The seriousness of the crisis is summarised here.
ABIL has about 2.5-million credit customers at various stages of precarious indebtedness in its total advances book of about R60bn. Let’s assume these people must be employed to get a loan but that they support at least three others who aren’t. Add that to the 10-million or so unemployed and you have a whole bunch of our population who are relying on social grants and the continuation of unsecured lending. They’re relying on Abil as a continuing source of funding. If Abil stops lending, it’ll be a matter of weeks before millions cannot buy bread.
That’s not a financial crisis, that’s a revolution. So, what must be done?
I can’t think of a solution that doesn’t require a complete rewrite of the role of government. Inequality simply won’t balance itself without intervention. The rich are not about to gratuitously pass their wealth to the poor — it doesn’t even happen in the movies. It will have to happen structurally, by law.
It's likely Barnes wrote this before the news came that the Reserve Bank had put Abil under curatorship.
On the subject of legislated social intervention, Dirk de Vos wrote a comprehensive piece on the Employment Equity Act in the Daily Maverick today. It's a very good piece and must be read in its entirety. I could easily post the whole story into this blog but I won't, I'll put in the most significant pieces
Even the most aggressive proponent of affirmative action recognises that skills are important. So, while the government may promote randomly at the SABC, doctors and pilots work their way up on the basis of proven qualifications and skills. The lack of skills is generally cited as the biggest hurdle to the so called Transformation Project. To be sure, skills development or skills transfer is an important part of the EEA and all companies who employ people are subject to a skills levy. A good part of the Broad-Based Black Economic Empowerment Act is about skills development and skills transfer.
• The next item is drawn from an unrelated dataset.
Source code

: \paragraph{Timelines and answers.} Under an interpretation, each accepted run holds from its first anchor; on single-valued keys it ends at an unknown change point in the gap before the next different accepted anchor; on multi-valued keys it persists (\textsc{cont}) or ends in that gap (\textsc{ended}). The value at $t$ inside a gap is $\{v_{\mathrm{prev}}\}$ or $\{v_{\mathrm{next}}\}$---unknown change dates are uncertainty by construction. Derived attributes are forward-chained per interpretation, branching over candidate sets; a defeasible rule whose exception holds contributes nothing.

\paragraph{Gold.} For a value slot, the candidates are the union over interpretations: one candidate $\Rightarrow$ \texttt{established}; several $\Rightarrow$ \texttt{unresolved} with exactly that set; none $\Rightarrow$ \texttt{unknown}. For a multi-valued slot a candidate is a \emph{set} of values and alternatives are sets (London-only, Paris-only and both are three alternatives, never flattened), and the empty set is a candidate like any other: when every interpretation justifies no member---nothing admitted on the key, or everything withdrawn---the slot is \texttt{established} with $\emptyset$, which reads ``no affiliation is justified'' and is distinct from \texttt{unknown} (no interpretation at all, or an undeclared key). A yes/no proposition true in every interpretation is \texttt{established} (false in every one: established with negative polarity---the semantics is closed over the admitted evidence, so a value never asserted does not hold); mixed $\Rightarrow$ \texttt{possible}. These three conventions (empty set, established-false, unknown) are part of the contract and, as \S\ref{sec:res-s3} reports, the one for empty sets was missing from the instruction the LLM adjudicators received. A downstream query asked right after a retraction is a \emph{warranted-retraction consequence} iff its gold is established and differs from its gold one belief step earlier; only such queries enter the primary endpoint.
What about progress through the ranks and the question of experience and skills? Perhaps the problem with the EEA and its regulations is that the obligation to achieve targets, whatever they are, is not what stymies progress. It is the approach of those with the skills, often white employees employed on the basis of their skills or qualifications.
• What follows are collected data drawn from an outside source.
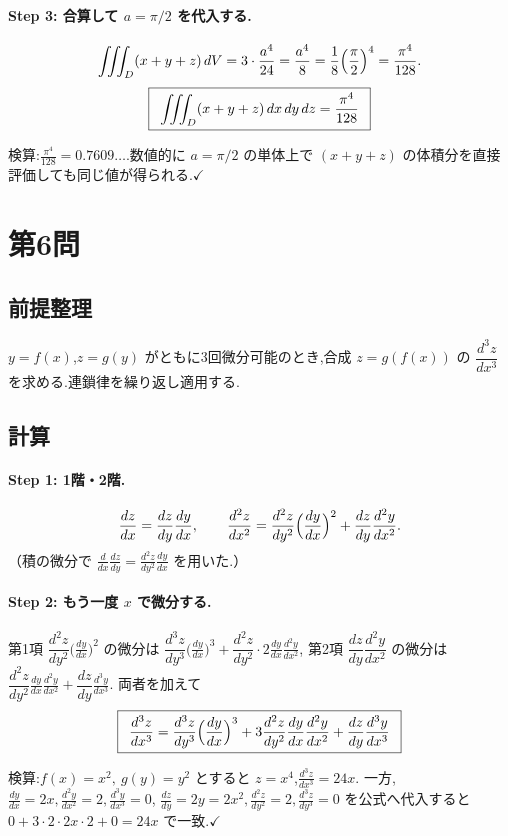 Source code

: \documentclass[11pt,a4paper]{article}
\begin{document}
\paragraph{Step 3: 合算して $a=\pi/2$ を代入する.}
\[
\iiint_D(x+y+z)\,dV=3\cdot\frac{a^4}{24}=\frac{a^4}{8}
=\frac{1}{8}\Bigl(\frac{\pi}{2}\Bigr)^4=\frac{\pi^4}{128}.
\]
\[
\ans{\
\displaystyle\iiint_D(x+y+z)\,dx\,dy\,dz=\frac{\pi^4}{128}\ }
\]

検算:$\frac{\pi^4}{128}=0.7609\ldots$.数値的に $a=\pi/2$ の単体上で
$(x+y+z)$ の体積分を直接評価しても同じ値が得られる.$\checkmark$

\section*{第6問}

\subsection*{前提整理}

$y=f(x)$,$z=g(y)$ がともに3回微分可能のとき,合成 $z=g(f(x))$ の
$\dfrac{d^3z}{dx^3}$ を求める.連鎖律を繰り返し適用する.

\subsection*{計算}

\paragraph{Step 1: 1階・2階.}
\[
\frac{dz}{dx}=\frac{dz}{dy}\frac{dy}{dx},\qquad
\frac{d^2z}{dx^2}=\frac{d^2z}{dy^2}\Bigl(\frac{dy}{dx}\Bigr)^2
+\frac{dz}{dy}\frac{d^2y}{dx^2}.
\]
（積の微分で $\frac{d}{dx}\frac{dz}{dy}=\frac{d^2z}{dy^2}\frac{dy}{dx}$ を用いた.）

\paragraph{Step 2: もう一度 $x$ で微分する.}
第1項 $\dfrac{d^2z}{dy^2}\bigl(\frac{dy}{dx}\bigr)^2$ の微分は
$\dfrac{d^3z}{dy^3}\bigl(\frac{dy}{dx}\bigr)^3+\dfrac{d^2z}{dy^2}\cdot2\frac{dy}{dx}\frac{d^2y}{dx^2}$,
第2項 $\dfrac{dz}{dy}\dfrac{d^2y}{dx^2}$ の微分は
$\dfrac{d^2z}{dy^2}\frac{dy}{dx}\frac{d^2y}{dx^2}+\dfrac{dz}{dy}\frac{d^3y}{dx^3}$.
両者を加えて
\[
\ans{\
\frac{d^3z}{dx^3}
=\frac{d^3z}{dy^3}\Bigl(\frac{dy}{dx}\Bigr)^3
+3\frac{d^2z}{dy^2}\frac{dy}{dx}\frac{d^2y}{dx^2}
+\frac{dz}{dy}\frac{d^3y}{dx^3}\ }
\]

検算:$f(x)=x^2,\ g(y)=y^2$ とすると $z=x^4$,$\frac{d^3z}{dx^3}=24x$.
一方,$\frac{dy}{dx}=2x,\frac{d^2y}{dx^2}=2,\frac{d^3y}{dx^3}=0$,
$\frac{dz}{dy}=2y=2x^2,\frac{d^2z}{dy^2}=2,\frac{d^3z}{dy^3}=0$ を公式へ代入すると
$0+3\cdot2\cdot2x\cdot2+0=24x$ で一致.$\checkmark$
\end{document}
What happens in a firm subject to Employment Equity rules? It is not hard to work this out – one can be sure that not many white employees see their everyday work lives in the context of the greater transformation project. Their own skills, particularly if they are critical to the company’s business, become the difference between a secure salary and being pushed out in favour of an employee from a designated group. One can be confident that the white employee, notwithstanding instructions from management who are keen not to be fined, will not easily share his/her skills or even make it easy for the black employee. Seen in this way, the problem is not the firm but the existing employees within the firm – their interests are wide apart. Even if the policy is applied rationally as our courts require – the words of the Labour Court in the Naidoo case about a “spectre of perverse race and gender rivalry” producing “in consequence confrontation and alienation” gets played out in our workplaces on a daily basis. As the salary premium for experienced and skilled black management grows, the elevator to produce these individuals is not working. The resign-one’s-position-to-be-contracted-back strategy, as an independent consultant, to perform the same tasks, does little to improve the situation.
To my mind the only successful way of making this work is where business and government start trusting each other. I think government needs to repeal many of their draconian labour and empowerment related laws as a gesture. If business fails to respond to this overture, then government was right, business is racist. I don't think that this would be the case though.